In all nearly 8,000 names have been secured, nearly twice the number required. Under the law an election must be called within sixty days, which means that the people of Omaha will have an opportunity to vote on the question probably before the end of September. The work of securing signers to the petition has been handled by former Police Sargeant James McDonald. The names, so far as has been convenient, have been checked up as fast as the petitions came in.
It has been learned that nearly 3,000 voters who were not in the city at the last election will be on hand to vote this year. The checkings also showed that changes of residences have been numerous. The work of getting all the new voters registered and the old ones in line will begin at once. In South Side the changes have been most numerous. An active campaign to secure registration of all these men is already going on.
It has been surmised that attempts will be made by the commissioners it is proposed to recall to invoke the aid of the courts to prevent the election. It is said that the city legal department has been working on the case, although that sort of employment is hardly considered within their jurisdiction. Mayor Smith himself is an attorney of standing in the community but has not broke into print to express an opinion on the legality of the recall. J. Dean Ringer, before he was elected to his present position, posed as an attorney. He is being ably abetted by Elmer Thomas, his $300 assistant, who also has posed as a lawyer. Mr. Thomas has not been taken seriously by the legal profession, however, and outside of acting as in an advisory capacity is not expected to figure seriously in the deliberations of the lawyers who will act in the matter.
During the last week there has been evidence of an easing up on the part of the commissioners under fire. Ringer has gone out of the booze business, at least temporarily. He has taken his sleuths off the Douglas street bridge and arrests by the morals squad have been confined to the small fry who do not count for much. Just whether or not this reaction is for a purpose is not known.
That these four commissioners are worried, however, can not be denied. It is said the word has gone out to ease up on things generally. An executive session of the “big four” is said to have brought out a decision to “use a little common sense until this business blows over.” Mayor Smith has already admitted that his administration has been a failure and, of course, credits his associates, now under fire, with being equally responsible with himself.
Mr. Ringer has been the particular individual on which the fire has been centered. By knowing ones he is considered to be a man who is hardly responsible for his own actions. He came into office with a lot of kid notions and a lot of braggadocio. He said he was going to clean out the old Third ward bunch. If he has accomplished anything of that sort he has replaced it with about the poorest excuse of a substitute that has ever become part and parcel of the Omaha police department.

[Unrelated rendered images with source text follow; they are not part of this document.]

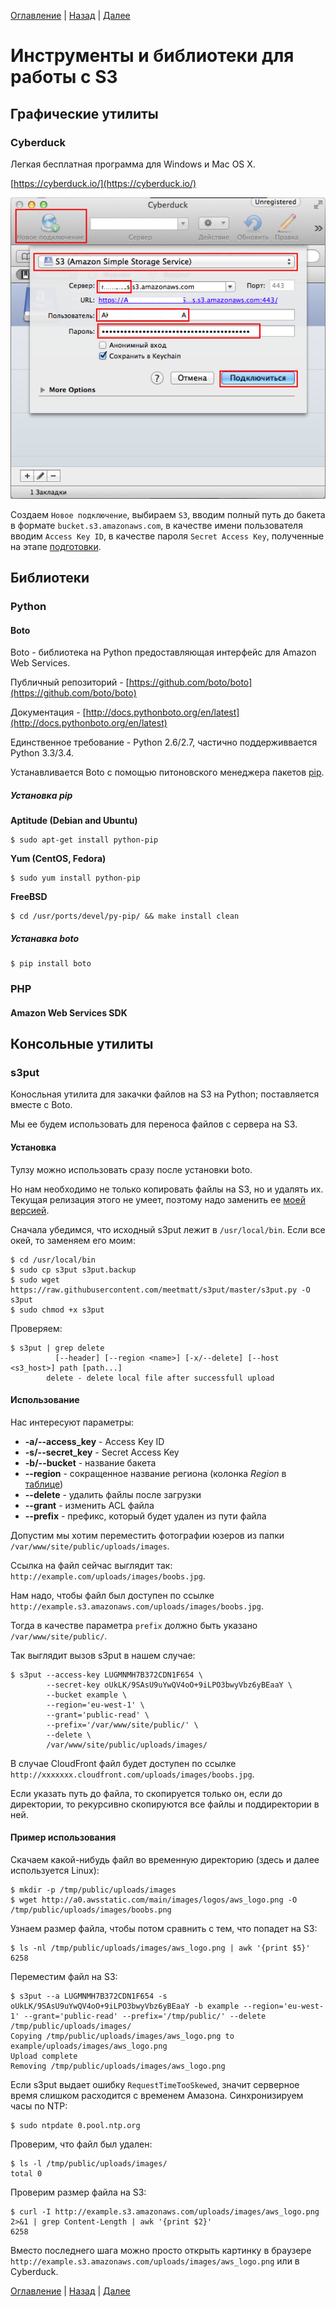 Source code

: [Оглавление](/README.md) | [Назад](proxy.md "Настройка прокси") | [Далее](php.md "Реализация на PHP")

# Инструменты и библиотеки для работы с S3

## Графические утилиты

### Cyberduck

Легкая бесплатная программа для Windows и Mac OS X.

[https://cyberduck.io/](https://cyberduck.io/)

!["Cyberduck"](images/32.png "Cyberduck")

Создаем `Новое подключение`, выбираем `S3`, вводим полный путь до бакета в формате `bucket.s3.amazonaws.com`, в качестве имени пользователя вводим `Access Key ID`, в качестве пароля `Secret Access Key`, полученные на этапе [подготовки](setup.md).

## Библиотеки

### Python

#### Boto

Boto - библиотека на Python предоставляющая интерфейс для Amazon Web Services.

Публичный репозиторий - [https://github.com/boto/boto](https://github.com/boto/boto)

Документация - [http://docs.pythonboto.org/en/latest](http://docs.pythonboto.org/en/latest)

Единственное требование - Python 2.6/2.7, частично поддерживвается Python 3.3/3.4.

Устанавливается Boto с помощью питоновского менеджера пакетов [pip](https://pip.pypa.io/en/latest/index.html).

##### Установка pip

**Aptitude (Debian and Ubuntu)**

```
$ sudo apt-get install python-pip
```

**Yum (CentOS, Fedora)**

```
$ sudo yum install python-pip
```

**FreeBSD**

```
$ cd /usr/ports/devel/py-pip/ && make install clean
```


##### Устанавка boto

```
$ pip install boto
```

### PHP

#### Amazon Web Services SDK





## Консольные утилиты

### s3put

Коносльная утилита для закачки файлов на S3 на Python; поставляется вместе с Boto.

Мы ее будем использовать для переноса файлов с сервера на S3.

#### Установка

Тулзу можно использовать сразу после установки boto.

Но нам необходимо не только копировать файлы на S3, но и удалять их. Текущая релизация этого не умеет, поэтому надо заменить ее [моей версией](https://github.com/meetmatt/s3put/blob/master/bin/s3put).

Сначала убедимся, что исходный s3put лежит в `/usr/local/bin`. Если все окей, то заменяем его моим:

```
$ cd /usr/local/bin
$ sudo cp s3put s3put.backup
$ sudo wget https://raw.githubusercontent.com/meetmatt/s3put/master/s3put.py -O s3put
$ sudo chmod +x s3put
```

Проверяем:

```
$ s3put | grep delete
          [--header] [--region <name>] [-x/--delete] [--host <s3_host>] path [path...]
        delete - delete local file after successfull upload 

```

#### Использование

Нас интересуют параметры:

* **-a/--access_key** - Access Key ID
* **-s/--secret_key** - Secret Access Key
* **-b/--bucket** - название бакета
* **--region** - сокращенное название региона (колонка *Region* в [таблице](http://docs.aws.amazon.com/general/latest/gr/rande.html#s3_region))
* **--delete** - удалить файлы после загрузки
* **--grant** - изменить ACL файла
* **--prefix** - префикс, который будет удален из пути файла

Допустим мы хотим переместить фотографии юзеров из папки `/var/www/site/public/uploads/images`.

Ссылка на файл сейчас выглядит так: `http://example.com/uploads/images/boobs.jpg`.

Нам надо, чтобы файл был доступен по ссылке `http://example.s3.amazonaws.com/uploads/images/boobs.jpg`.

Тогда в качестве параметра `prefix` должно быть указано `/var/www/site/public/`.

Так выглядит вызов s3put в нашем случае:

```
$ s3put --access-key LUGMNMH7B372CDN1F654 \  
        --secret-key oUkLK/9SAsU9uYwQV4oO+9iLPO3bwyVbz6yBEaaY \  
        --bucket example \  
        --region='eu-west-1' \  
        --grant='public-read' \  
        --prefix='/var/www/site/public/' \  
        --delete \  
        /var/www/site/public/uploads/images/
```

В случае CloudFront файл будет доступен по ссылке `http://xxxxxxx.cloudfront.com/uploads/images/boobs.jpg`.

Если указать путь до файла, то скопируется только он, если до директории, то рекурсивно скопируются все файлы и поддиректории в ней.

#### Пример использования

Скачаем какой-нибудь файл во временную директорию (здесь и далее используется Linux):

```
$ mkdir -p /tmp/public/uploads/images
$ wget http://a0.awsstatic.com/main/images/logos/aws_logo.png -O /tmp/public/uploads/images/boobs.png
```

Узнаем размер файла, чтобы потом сравнить с тем, что попадет на S3:

```
$ ls -nl /tmp/public/uploads/images/aws_logo.png | awk '{print $5}'
6258
```

Переместим файл на S3:

```
$ s3put --a LUGMNMH7B372CDN1F654 -s oUkLK/9SAsU9uYwQV4oO+9iLPO3bwyVbz6yBEaaY -b example --region='eu-west-1' --grant='public-read' --prefix='/tmp/public/' --delete /tmp/public/uploads/images/
Copying /tmp/public/uploads/images/aws_logo.png to example/uploads/images/aws_logo.png
Upload complete
Removing /tmp/public/uploads/images/aws_logo.png
```

Если s3put выдает ошибку `RequestTimeTooSkewed`, значит серверное время слишком расходится с временем Амазона. Синхронизируем часы по NTP:

```
$ sudo ntpdate 0.pool.ntp.org
```

Проверим, что файл был удален:

```
$ ls -l /tmp/public/uploads/images/
total 0
```

Проверим размер файла на S3:

```
$ curl -I http://example.s3.amazonaws.com/uploads/images/aws_logo.png 2>&1 | grep Content-Length | awk '{print $2}'
6258
```

Вместо последнего шага можно просто открыть картинку в браузере `http://example.s3.amazonaws.com/uploads/images/aws_logo.png` или в Cyberduck.

[Оглавление](/README.md) | [Назад](proxy.md "Настройка прокси") | [Далее](php.md "Реализация на PHP") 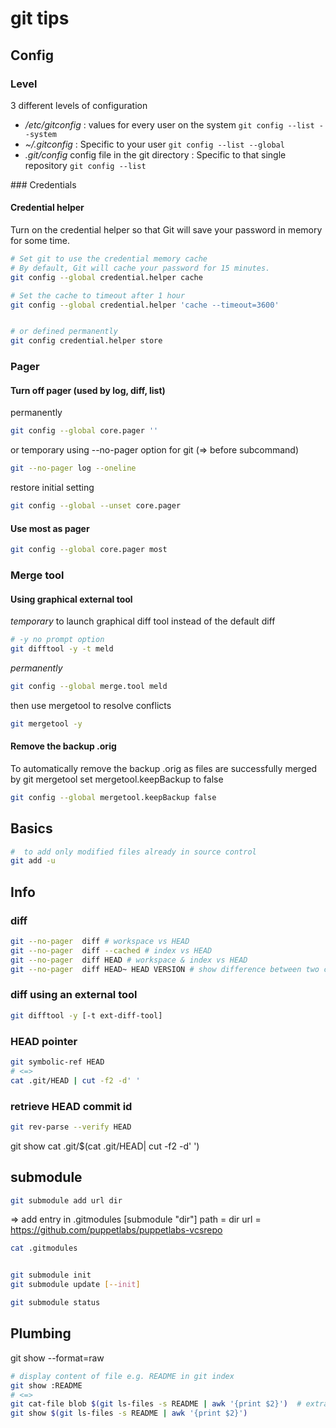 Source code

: # git tips

## Config

### Level

3 different levels of configuration

 * _/etc/gitconfig_ : values for every user on the system
 ``` git config --list --system   ```
 * _~/.gitconfig_ : Specific to your user
  ``` git config --list --global   ```
 *  _.git/config_ config file in the git directory : Specific to that single repository
 ``` git config --list   ```


### Credentials


#### Credential helper


Turn on the credential helper so that Git will save your password in memory for some time. 

```sh
# Set git to use the credential memory cache
# By default, Git will cache your password for 15 minutes.
git config --global credential.helper cache

# Set the cache to timeout after 1 hour
git config --global credential.helper 'cache --timeout=3600'


# or defined permanently
git config credential.helper store

```


### Pager 

#### Turn off pager (used by log, diff, list)

permanently

```sh
git config --global core.pager ''
```

or temporary using --no-pager option for git (=> before subcommand)

```sh
git --no-pager log --oneline
```

restore initial setting

```sh
git config --global --unset core.pager
```

#### Use most as pager

```sh
git config --global core.pager most
```

### Merge tool

#### Using graphical external tool

*temporary* to launch graphical diff tool instead of the default diff 

```sh
# -y no prompt option
git difftool -y -t meld
```

*permanently*

```sh
git config --global merge.tool meld
```

then use mergetool to resolve conflicts

```sh
git mergetool -y
```

#### Remove the backup .orig

To automatically remove the backup .orig as files are successfully merged by git mergetool set mergetool.keepBackup to false

```sh
git config --global mergetool.keepBackup false
```


## Basics

```sh
#  to add only modified files already in source control 
git add -u 

```

## Info


### diff

```sh
git --no-pager  diff # workspace vs HEAD
git --no-pager  diff --cached # index vs HEAD
git --no-pager  diff HEAD # workspace & index vs HEAD
git --no-pager  diff HEAD~ HEAD VERSION # show difference between two commits of a specific file use : git diff old-sha1 new-sha1 file
```

### diff using an external tool

```sh
git difftool -y [-t ext-diff-tool]
```

### HEAD pointer 

```sh
git symbolic-ref HEAD
# <=>
cat .git/HEAD | cut -f2 -d' '
```

### retrieve HEAD commit id

```bash
git rev-parse --verify HEAD
```


git show 
cat .git/$(cat .git/HEAD| cut -f2 -d' ')


## submodule


```bash
git submodule add url dir
```


=> add entry in .gitmodules
[submodule "dir"]
	path = dir
	url = https://github.com/puppetlabs/puppetlabs-vcsrepo

```bash
cat .gitmodules


git submodule init
git submodule update [--init]

git submodule status
```


## Plumbing


git show --format=raw

```bash
# display content of file e.g. README in git index
git show :README
# <=> 
git cat-file blob $(git ls-files -s README | awk '{print $2}')  # extract sha1 of README in index
git show $(git ls-files -s README | awk '{print $2}')
```
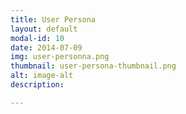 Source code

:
 ```yaml
---
title: User Persona
layout: default
modal-id: 10
date: 2014-07-09
img: user-personna.png
thumbnail: user-persona-thumbnail.png
alt: image-alt
description:

---
```

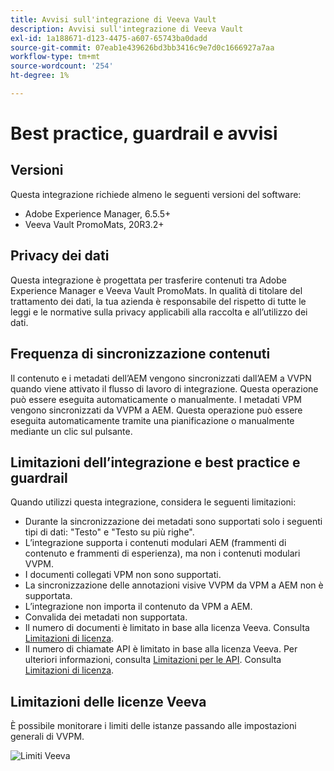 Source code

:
 ```yaml
---
title: Avvisi sull'integrazione di Veeva Vault
description: Avvisi sull'integrazione di Veeva Vault
exl-id: 1a188671-d123-4475-a607-65743ba0dadd
source-git-commit: 07eab1e439626bd3bb3416c9e7d0c1666927a7aa
workflow-type: tm+mt
source-wordcount: '254'
ht-degree: 1%

---
```


# Best practice, guardrail e avvisi

## Versioni

Questa integrazione richiede almeno le seguenti versioni del software:

* Adobe Experience Manager, 6.5.5+
* Veeva Vault PromoMats, 20R3.2+

## Privacy dei dati

Questa integrazione è progettata per trasferire contenuti tra Adobe Experience Manager e Veeva Vault PromoMats. In qualità di titolare del trattamento dei dati, la tua azienda è responsabile del rispetto di tutte le leggi e le normative sulla privacy applicabili alla raccolta e all’utilizzo dei dati.

## Frequenza di sincronizzazione contenuti

Il contenuto e i metadati dell’AEM vengono sincronizzati dall’AEM a VVPN quando viene attivato il flusso di lavoro di integrazione. Questa operazione può essere eseguita automaticamente o manualmente. I metadati VPM vengono sincronizzati da VVPM a AEM. Questa operazione può essere eseguita automaticamente tramite una pianificazione o manualmente mediante un clic sul pulsante.

## Limitazioni dell’integrazione e best practice e guardrail

Quando utilizzi questa integrazione, considera le seguenti limitazioni:

* Durante la sincronizzazione dei metadati sono supportati solo i seguenti tipi di dati: &quot;Testo&quot; e &quot;Testo su più righe&quot;.
* L’integrazione supporta i contenuti modulari AEM (frammenti di contenuto e frammenti di esperienza), ma non i contenuti modulari VVPM.
* I documenti collegati VPM non sono supportati.
* La sincronizzazione delle annotazioni visive VVPM da VPM a AEM non è supportata.
* L’integrazione non importa il contenuto da VPM a AEM.
* Convalida dei metadati non supportata.
* Il numero di documenti è limitato in base alla licenza Veeva. Consulta [Limitazioni di licenza](#veeva-license-limitations).
* Il numero di chiamate API è limitato in base alla licenza Veeva. Per ulteriori informazioni, consulta [Limitazioni per le API](https://developer.veevavault.com/docs/#what-are-rate-limits). Consulta [Limitazioni di licenza](#veeva-license-limitations).

## Limitazioni delle licenze Veeva

È possibile monitorare i limiti delle istanze passando alle impostazioni generali di VVPM.

![Limiti Veeva](assets/veeva-limits.png)
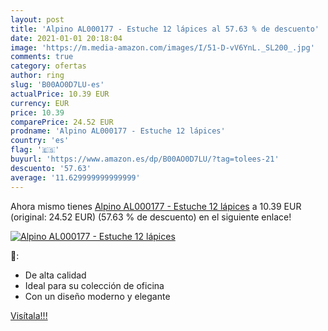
 ```yaml
---
layout: post
title: 'Alpino AL000177 - Estuche 12 lápices al 57.63 % de descuento'
date: 2021-01-01 20:18:04
image: 'https://m.media-amazon.com/images/I/51-D-vV6YnL._SL200_.jpg'
comments: true
category: ofertas
author: ring
slug: 'B00AO0D7LU-es'
actualPrice: 10.39 EUR
currency: EUR
price: 10.39
comparePrice: 24.52 EUR
prodname: 'Alpino AL000177 - Estuche 12 lápices'
country: 'es'
flag: '🇪🇸'
buyurl: 'https://www.amazon.es/dp/B00AO0D7LU/?tag=tolees-21'
descuento: '57.63'
average: '11.629999999999999'
---
```


Ahora mismo tienes [Alpino AL000177 - Estuche 12 lápices](https://www.amazon.es/dp/B00AO0D7LU/?tag=tolees-21) a 10.39 EUR (original: 24.52 EUR) (57.63 %  de descuento) en el siguiente enlace!

[![Alpino AL000177 - Estuche 12 lápices](https://m.media-amazon.com/images/I/51-D-vV6YnL._SL200_.jpg)](https://www.amazon.es/dp/B00AO0D7LU/?tag=tolees-21)

🔎:

- De alta calidad
- Ideal para su colección de oficina
- Con un diseño moderno y elegante

[Visítala!!!](https://www.amazon.es/dp/B00AO0D7LU/?tag=tolees-21)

When the recall campaign begins, after the filing of the petitions, it ought to be a good one. Some of our spellbinders will have some good things to say about conditions and we probably will hear some very plain language before it is all over.
Former Mayor Dahlman is said to be slated to make a number of addresses. Jim knows how to tell about things and will doubtless enlighten Omaha people to something of which they have heretofore been in the dark.